16 Ağustos 2013 Cuma

yarım yarım.

...O geceyi, her gece düşünürüm. O da bilir bunu. Arada yattığı yerden bana o geceyi anlatır. Neden kalkıp benimle geldiğini anlatır. Sonra annesini anlatır. Mahir zaten her gece annesini anlatır. Bugünlerde biraz daha iyi Mahir, arada gülüyor. Pencere pervazındaki kuşları izliyor çoğunlukla. Odaya girdiğimde işaret parmağını dudağına götürüyor, “şşş” diyor “korkup kaçmasınlar”. Sabah ben uyanmadan ekmek almaya gidiyor. Çayı demliyor. Perşembeleri pazara gidiyor. Naneler almış. Onları kurutuyor. Annesiyle konuşuyor kuruturken.
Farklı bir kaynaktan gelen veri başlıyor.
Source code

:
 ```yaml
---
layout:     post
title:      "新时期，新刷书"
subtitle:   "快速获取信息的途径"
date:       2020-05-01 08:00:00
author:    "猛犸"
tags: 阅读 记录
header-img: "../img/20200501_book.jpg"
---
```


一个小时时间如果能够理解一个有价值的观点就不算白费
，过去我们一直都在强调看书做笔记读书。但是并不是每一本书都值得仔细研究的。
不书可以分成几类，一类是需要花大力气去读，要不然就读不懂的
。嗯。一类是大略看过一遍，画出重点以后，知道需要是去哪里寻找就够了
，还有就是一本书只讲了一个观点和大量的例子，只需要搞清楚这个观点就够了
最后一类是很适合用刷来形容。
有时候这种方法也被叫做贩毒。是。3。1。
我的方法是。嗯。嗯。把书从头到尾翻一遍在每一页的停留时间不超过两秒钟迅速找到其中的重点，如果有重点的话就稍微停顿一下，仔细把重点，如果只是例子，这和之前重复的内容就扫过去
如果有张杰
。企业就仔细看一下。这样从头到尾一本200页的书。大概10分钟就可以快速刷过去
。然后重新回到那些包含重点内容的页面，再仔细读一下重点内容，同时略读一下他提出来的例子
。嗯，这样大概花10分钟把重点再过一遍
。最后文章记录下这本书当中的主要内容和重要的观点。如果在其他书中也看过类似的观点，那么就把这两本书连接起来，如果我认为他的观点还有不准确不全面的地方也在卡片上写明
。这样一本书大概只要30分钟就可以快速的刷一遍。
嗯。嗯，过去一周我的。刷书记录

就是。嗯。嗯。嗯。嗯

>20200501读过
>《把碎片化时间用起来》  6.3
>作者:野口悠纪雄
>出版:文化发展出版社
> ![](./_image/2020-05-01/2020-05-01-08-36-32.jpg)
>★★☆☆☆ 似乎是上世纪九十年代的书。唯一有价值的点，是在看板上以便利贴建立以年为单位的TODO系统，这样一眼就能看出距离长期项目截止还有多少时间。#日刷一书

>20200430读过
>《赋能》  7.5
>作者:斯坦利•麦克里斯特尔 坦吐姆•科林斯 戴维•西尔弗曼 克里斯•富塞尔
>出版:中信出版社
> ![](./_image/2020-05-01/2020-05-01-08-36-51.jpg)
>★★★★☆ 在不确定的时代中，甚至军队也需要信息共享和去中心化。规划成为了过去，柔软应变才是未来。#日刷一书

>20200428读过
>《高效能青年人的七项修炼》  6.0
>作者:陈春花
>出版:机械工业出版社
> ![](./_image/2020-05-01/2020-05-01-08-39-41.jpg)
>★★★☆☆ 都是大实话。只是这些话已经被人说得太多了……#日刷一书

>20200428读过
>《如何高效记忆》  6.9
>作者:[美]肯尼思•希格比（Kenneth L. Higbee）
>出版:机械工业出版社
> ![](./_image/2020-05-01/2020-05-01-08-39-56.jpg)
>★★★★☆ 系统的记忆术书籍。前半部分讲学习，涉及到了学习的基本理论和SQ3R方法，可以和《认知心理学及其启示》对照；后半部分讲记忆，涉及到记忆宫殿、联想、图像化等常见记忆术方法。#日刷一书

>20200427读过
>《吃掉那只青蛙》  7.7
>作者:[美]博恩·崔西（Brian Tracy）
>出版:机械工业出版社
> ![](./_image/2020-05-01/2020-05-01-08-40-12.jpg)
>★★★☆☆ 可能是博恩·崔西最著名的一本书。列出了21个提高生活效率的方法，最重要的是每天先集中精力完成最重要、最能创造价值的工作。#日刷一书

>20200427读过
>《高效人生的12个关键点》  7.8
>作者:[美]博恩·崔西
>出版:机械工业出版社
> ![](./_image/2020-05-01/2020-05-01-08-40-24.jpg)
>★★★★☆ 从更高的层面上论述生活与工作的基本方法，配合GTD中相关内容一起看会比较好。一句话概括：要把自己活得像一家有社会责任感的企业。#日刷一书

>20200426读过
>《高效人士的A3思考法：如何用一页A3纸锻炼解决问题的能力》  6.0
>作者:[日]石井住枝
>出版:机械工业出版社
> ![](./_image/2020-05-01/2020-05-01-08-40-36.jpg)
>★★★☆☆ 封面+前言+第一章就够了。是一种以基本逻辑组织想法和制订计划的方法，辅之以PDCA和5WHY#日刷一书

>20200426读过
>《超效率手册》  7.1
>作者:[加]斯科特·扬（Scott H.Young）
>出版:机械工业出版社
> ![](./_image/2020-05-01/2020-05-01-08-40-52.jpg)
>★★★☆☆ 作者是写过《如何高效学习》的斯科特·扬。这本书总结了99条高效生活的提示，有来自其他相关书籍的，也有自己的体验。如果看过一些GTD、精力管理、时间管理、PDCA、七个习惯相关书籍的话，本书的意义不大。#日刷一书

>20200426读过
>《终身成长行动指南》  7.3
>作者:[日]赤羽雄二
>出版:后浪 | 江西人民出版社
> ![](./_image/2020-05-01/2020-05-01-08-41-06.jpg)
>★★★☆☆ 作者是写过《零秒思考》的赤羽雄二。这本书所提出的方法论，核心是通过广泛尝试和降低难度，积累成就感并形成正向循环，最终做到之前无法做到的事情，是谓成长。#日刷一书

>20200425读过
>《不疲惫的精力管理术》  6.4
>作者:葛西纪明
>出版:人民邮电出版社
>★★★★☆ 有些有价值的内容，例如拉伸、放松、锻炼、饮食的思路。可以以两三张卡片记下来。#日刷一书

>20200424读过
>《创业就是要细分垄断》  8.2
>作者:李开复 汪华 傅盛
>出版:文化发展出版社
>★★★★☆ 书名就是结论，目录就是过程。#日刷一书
Az çalışıyor Mahir, yaptığı hiçbir işi sevmemiş zaten. Hala da sevmez. Kirayı bazen o ödüyor. Bazen ben. Bazen ikimiz de ödemiyoruz. Bazen paramız çok oluyor, o zaman ya rakı alıyor ya şarap. Şarap içersek “Lucy” diyor bana, gülüşüyoruz. Sonra yanımda uyuyor. Şaraptan mıdır nedir, bazen karanlıktan çok korkuyor Mahir...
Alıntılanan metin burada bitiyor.